[HN Gopher] Rust: Box Is a Unique Type
___________________________________________________________________
Rust: Box Is a Unique Type
Author : thunderbong
Score : 80 points
Date : 2024-05-02 16:34 UTC (6 hours ago)
(HTM) web link (blog.nilstrieb.dev)
(TXT) w3m dump (blog.nilstrieb.dev)
| __s wrote:
| First, Box lacks some ergonomics, it's a pain dealing with when
| matching
|
| Now, as for the article, I don't really follow their argument.
| Box<T> owns its contents. Hence why it drops its contents
| afterwards, unlike &T. If someone needs this aliasable box type,
| they should define a different DropPtr. "It's just a pointer" can
| also be said of `&T` & `&mut T` (where T: Sized)
| remram wrote:
| > It's just a pointer" can also be said of `&T` & `&mut T
|
| But that's the point: you can assign your &T to a pointer and
| know that it won't be invalidated by merely moving the &T. That
| is not true for Box<T>.
| eddd-ddde wrote:
| Except is not the same thing?
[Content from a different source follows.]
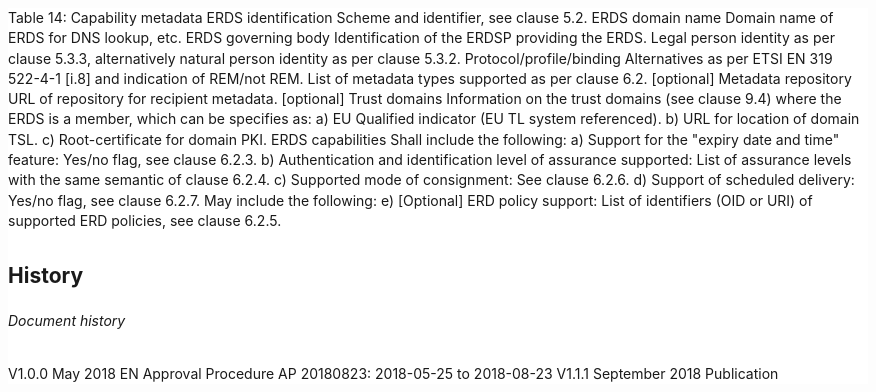 
Table 14: Capability metadata ERDS identification Scheme and identifier, see clause 5.2. ERDS domain name Domain name of ERDS for DNS lookup, etc. ERDS governing body Identification of the ERDSP providing the ERDS. Legal person identity as per clause 5.3.3, alternatively natural person identity as per clause 5.3.2. Protocol/profile/binding Alternatives as per ETSI EN 319 522-4-1 [i.8] and indication of REM/not REM. List of metadata types supported as per clause 6.2. [optional] Metadata repository URL of repository for recipient metadata. [optional] Trust domains Information on the trust domains (see clause 9.4) where the ERDS is a member, which can be specifies as: a) EU Qualified indicator (EU TL system referenced). b) URL for location of domain TSL. c) Root-certificate for domain PKI. ERDS capabilities Shall include the following: a) Support for the "expiry date and time" feature: Yes/no flag, see clause 6.2.3. b) Authentication and identification level of assurance supported: List of assurance levels with the same semantic of clause 6.2.4. c) Supported mode of consignment: See clause 6.2.6. d) Support of scheduled delivery: Yes/no flag, see clause 6.2.7. May include the following: e) [Optional] ERD policy support: List of identifiers (OID or URI) of supported ERD policies, see clause 6.2.5.


## History

###### Document history

 V1.0.0 May 2018 EN Approval Procedure AP 20180823: 2018-05-25 to 2018-08-23 V1.1.1 September 2018 Publication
You can copy a reference, you
| can't copy a box (without having the T be copy as well).
|
| A box is a pointer AND the storage at the same time. To move
| it means to move the storage as well, unlike a regular
| reference.
| remram wrote:
| > A box is a pointer AND the storage at the same time.
|
| That's just the way you decide to see it. Most people
| don't, in fact the actual documentation is quite different:
|
| >> A pointer type that uniquely owns a heap allocation of
| type T.
|
| This explicitly describes it as a pointer, pointing to a
| single allocation.
|
| https://doc.rust-lang.org/nightly/std/boxed/struct.Box.html
| orf wrote:
| "A _pointer type_ that _owns_ a heap allocation" is a
| more broad definition to me than specifically "a pointer
| pointing to a single allocation"
| spoiler wrote:
| > First, Box lacks some ergonomics, it's a pain dealing with
| when matching
|
| Agreed, but this should become better once box_patterns is
| stable
|
| https://doc.rust-lang.org/beta/unstable-book/language-featur...
| estebank wrote:
| That feature is almost assuredly _not_ going to land on
| stable _but_ the more general "deref_patterns" which would
| allow matching on boxed values, as well as on `Vec`s and
| `String`s will. It is not anywhere close to finished, but I
| am convinced it will land.
| airstrike wrote:
| Links with more info on the current state of deref patterns
|
| https://github.com/rust-lang/rust/issues/87121
|
| https://hackmd.io/4qDDMcvyQ-GDB089IPcHGg
| spoiler wrote:
| Oh I missed that one. Thanks for pointing it out!
|
| Here's the proposal for anyone else who's curious
| https://hackmd.io/4qDDMcvyQ-GDB089IPcHGg
| ComputerGuru wrote:
| I have to disagree with the entire premise of the article. It's
| the fact that Box _isn 't_ unique that gives it this behavior.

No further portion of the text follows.